Anche se è vero che la vita del monaco deve avere sempre un carattere quaresimale, visto che questa virtù è soltanto di pochi insistiamo particolarmente perché almeno durante la Quaresima ognuno vigili con gran fervore sulla purezza della propria vita, profittando di quei santi giorni per cancellare tutte le negligenze degli altri periodi dell’anno.
Così la Santa Regola di Benedetto comincia il capitolo 49, quello dedicato a “la Quaresima dei monaci”: in un momento in cui – anche grazie a straordinarie mobilitazioni come quella del “Monastero Wi-Fi” – il laicato cattolico italiano volentieri si ispira per la propria vita spirituale alle fonti monastiche (per non parlare del successo planetario della “Benedict Option”), il dettato benedettino rivela importanti spunti di partenza. Con la consueta concisione e compendiosità, difatti, il Santo di Norcia illustrava la natura e i fini della “quadragenaria abstinentia”:
E questo si realizza degnamente – prosegue il medesimo capitolo 49 – astenendosi da ogni peccato e dedicandosi con impegno alla preghiera accompagnata da lacrime di pentimento, dedicandosi pure allo studio della parola di Dio, alla compunzione del cuore e al digiuno.
Perciò durante la Quaresima aggiungiamo un supplemento al dovere ordinario del nostro servizio, come per esempio preghiere particolari, astinenza nel mangiare o nel bere, in modo che ognuno di noi possa di propria iniziativa offrire a Dio “con la gioia dello Spirito Santo” qualche cosa di più di quanto deve già per la sua professione monastica; si privi cioè di un po’ di cibo, di vino o di sonno; mortifichi la propria inclinazione alle chiacchiere e allo scherzo e attenda la santa Pasqua con l’animo fervente di gioioso desiderio.

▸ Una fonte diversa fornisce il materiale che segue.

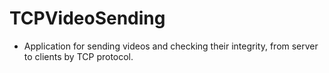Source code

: # TCPVideoSending

* Application for sending videos and checking their integrity, from server to clients by TCP protocol.
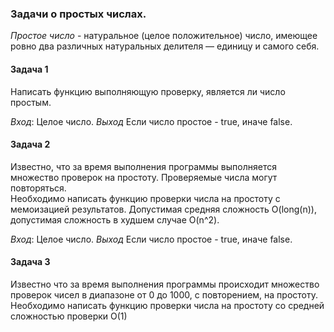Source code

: ### Задачи о простых числах.

*Простое число* -  натуральное (целое положительное) число, имеющее ровно два различных натуральных делителя — единицу и самого себя.  

#### Задача 1
Написать функцию выполняющую проверку, является ли число простым.

*Вход*: Целое число.
*Выход* Если число простое - true, иначе false.

#### Задача 2
Известно, что за время выполнения программы выполняется множество проверок на простоту. Проверяемые числа могут повторяться.  
Необходимо написать функцию проверки числа на простоту с мемоизацией результатов.  Допустимая средняя сложность O(long(n)), допустимая сложность в худшем случае O(n^2).

*Вход*: Целое число.
*Выход* Если число простое - true, иначе false.

#### Задача 3
Известно что за время выполнения программы происходит множество проверок чисел в диапазоне от 0 до 1000, с повторением, на простоту. 
Необходимо написать функцию проверки числа на простоту со средней сложностью проверки O(1)
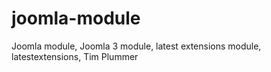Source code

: joomla-module
=============

Joomla module, Joomla 3 module, latest extensions module, latestextensions, Tim Plummer
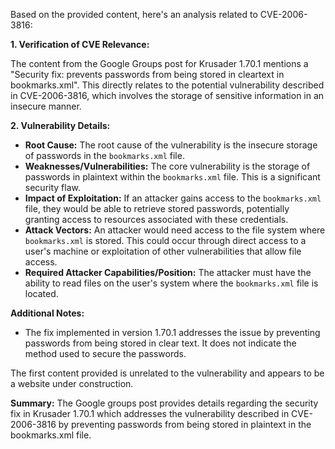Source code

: Based on the provided content, here's an analysis related to CVE-2006-3816:

**1. Verification of CVE Relevance:**

The content from the Google Groups post for Krusader 1.70.1 mentions a "Security fix: prevents passwords from being stored in cleartext in bookmarks.xml".  This directly relates to the potential vulnerability described in CVE-2006-3816, which involves the storage of sensitive information in an insecure manner.

**2. Vulnerability Details:**

*   **Root Cause:** The root cause of the vulnerability is the insecure storage of passwords in the `bookmarks.xml` file.
*   **Weaknesses/Vulnerabilities:**  The core vulnerability is the storage of passwords in plaintext within the `bookmarks.xml` file. This is a significant security flaw.
*   **Impact of Exploitation:** If an attacker gains access to the `bookmarks.xml` file, they would be able to retrieve stored passwords, potentially granting access to resources associated with these credentials.
*   **Attack Vectors:** An attacker would need access to the file system where `bookmarks.xml` is stored. This could occur through direct access to a user's machine or exploitation of other vulnerabilities that allow file access.
*   **Required Attacker Capabilities/Position:** The attacker must have the ability to read files on the user's system where the `bookmarks.xml` file is located.

**Additional Notes:**
*   The fix implemented in version 1.70.1 addresses the issue by preventing passwords from being stored in clear text. It does not indicate the method used to secure the passwords.

The first content provided is unrelated to the vulnerability and appears to be a website under construction.

**Summary:**
The Google groups post provides details regarding the security fix in Krusader 1.70.1 which addresses the vulnerability described in CVE-2006-3816 by preventing passwords from being stored in plaintext in the bookmarks.xml file.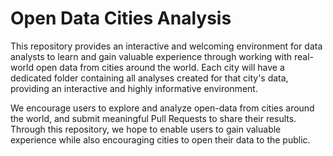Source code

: # Open Data Cities Analysis
This repository provides an interactive and welcoming environment for data analysts to learn and gain valuable experience through working with real-world open data from cities around the world. Each city will have a dedicated folder containing all analyses created for that city's data, providing an interactive and highly informative environment.

We encourage users to explore and analyze open-data from cities around the world, and submit meaningful Pull Requests to share their results. Through this repository, we hope to enable users to gain valuable experience while also encouraging cities to open their data to the public.
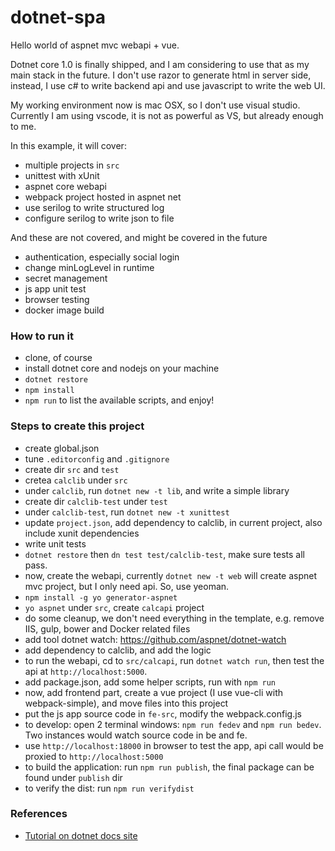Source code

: # dotnet-spa
Hello world of aspnet mvc webapi + vue.

Dotnet core 1.0 is finally shipped, and I am considering to use that as my main stack in the future. I don't use razor to generate html in server side, instead, I use c# to write backend api and use javascript to write the web UI.

My working environment now is mac OSX, so I don't use visual studio. Currently I am using vscode, it is not as powerful as VS, but already enough to me.

In this example, it will cover:
* multiple projects in `src`
* unittest with xUnit
* aspnet core webapi
* webpack project hosted in aspnet net
* use serilog to write structured log
* configure serilog to write json to file

And these are not covered, and might be covered in the future
* authentication, especially social login
* change minLogLevel in runtime
* secret management
* js app unit test
* browser testing
* docker image build

### How to run it
* clone, of course
* install dotnet core and nodejs on your machine
* `dotnet restore`
* `npm install`
* `npm run` to list the available scripts, and enjoy!

### Steps to create this project
* create global.json
* tune `.editorconfig` and `.gitignore`
* create dir `src` and `test`
* cretea `calclib` under `src`
* under `calclib`, run `dotnet new -t lib`, and write a simple library
* create dir `calclib-test` under `test`
* under `calclib-test`, run `dotnet new -t xunittest`
* update `project.json`, add dependency to calclib, in current project, also include xunit dependencies
* write unit tests
* `dotnet restore` then `dn test test/calclib-test`, make sure tests all pass.
* now, create the webapi, currently `dotnet new -t web` will create aspnet mvc project, but I only need api. So, use yeoman.
* `npm install -g yo generator-aspnet`
* `yo aspnet` under `src`, create `calcapi` project
* do some cleanup, we don't need everything in the template, e.g. remove IIS, gulp, bower and Docker related files
* add tool dotnet watch: https://github.com/aspnet/dotnet-watch
* add dependency to calclib, and add the logic
* to run the webapi, cd to `src/calcapi`, run `dotnet watch run`, then test the api at `http://localhost:5000`.
* add package.json, add some helper scripts, run with `npm run`
* now, add frontend part, create a vue project (I use vue-cli with webpack-simple), and move files into this project
* put the js app source code in `fe-src`, modify the webpack.config.js
* to develop: open 2 terminal windows: `npm run fedev` and `npm run bedev`. Two instances would watch source code in be and fe.
* use `http://localhost:18000` in browser to test the app, api call would be proxied to `http://localhost:5000`
* to build the application: run `npm run publish`, the final package can be found under `publish` dir
* to verify the dist: run `npm run verifydist`

### References
* [Tutorial on dotnet docs site](https://docs.microsoft.com/en-us/dotnet/articles/core/tutorials/using-on-macos)

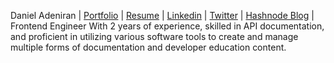 Daniel Adeniran | [Portfolio](https://linktr.ee/LordCodex) | [Resume](https://docs.google.com/document/d/1laU7xyQzKBauwrm3HENfCe-xigtSRhBP3Oii4JA0JRU/) | [Linkedin](https://www.linkedin.com/in/daniel-adeniran-lordcodex-2535a31b7/) | [Twitter](https://twitter.com/LordCodeX_) | [Hashnode Blog](https://lordcodex.hashnode.dev) | Frontend Engineer With 2 years of experience, skilled in API documentation, and proficient in utilizing various software tools to create and manage multiple forms of documentation and developer education content.
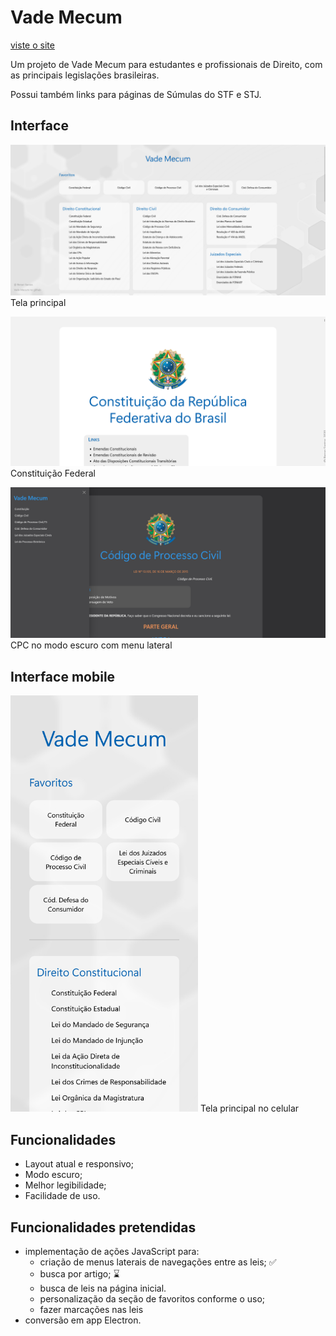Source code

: # Vade Mecum

[viste o site](https://vade-mecum.vercel.app/)

Um projeto de Vade Mecum para estudantes e profissionais de Direito, com as principais legislações brasileiras.

Possui também links para páginas de Súmulas do STF e STJ.

## Interface

![Tela Principal](prints/home.png)Tela principal

![Página da Constituição Federal](prints/cf.png)Constituição Federal

![Página do Código de Processo Civil](prints/cpc.png)CPC no modo escuro com menu lateral

## Interface mobile

<img src="/prints/home-mobile.png" width="300px">
Tela principal no celular

## Funcionalidades
- Layout atual e responsivo;
- Modo escuro;
- Melhor legibilidade;
- Facilidade de uso.

## Funcionalidades pretendidas

- implementação de ações JavaScript para:
    - criação de menus laterais de navegações entre as leis; ✅
    - busca por artigo; ⌛
    - busca de leis na página inicial.
    - personalização da seção de favoritos conforme o uso;
    - fazer marcações nas leis
- conversão em app Electron.
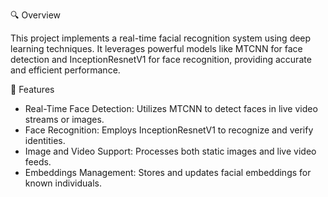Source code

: 🔍 Overview


This project implements a real-time facial recognition system using deep learning techniques. It leverages powerful models like MTCNN for face detection and InceptionResnetV1 for face recognition, providing accurate and efficient performance.


🚀 Features


* Real-Time Face Detection: Utilizes MTCNN to detect faces in live video streams or images.
* Face Recognition: Employs InceptionResnetV1 to recognize and verify identities.
* Image and Video Support: Processes both static images and live video feeds.
* Embeddings Management: Stores and updates facial embeddings for known individuals.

Ma anche ciò che ciascuno vuole offrire personalmente a Dio dev’essere prima sottoposto umilmente all’abate e poi compiuto con la sua benedizione e approvazione, perché tutto quello che si fa senza il permesso dell’abate sarà considerato come presunzione e vanità, anziché come merito.
Benedetto accenna brevemente a una serie di settori in cui si può esprimere con frutto una attenzione (cioè una “tensione a”) quaresimale, ma in ultimo – cioè soprattutto – mette in guardia dal rischio di concepire l’ascesi come una forma di narcisismo spirituale: la penitenza è sicura di essere vera – e quindi umile e fruttuosa – se e solo se si compie nell’alveo di un percorso ecclesiale.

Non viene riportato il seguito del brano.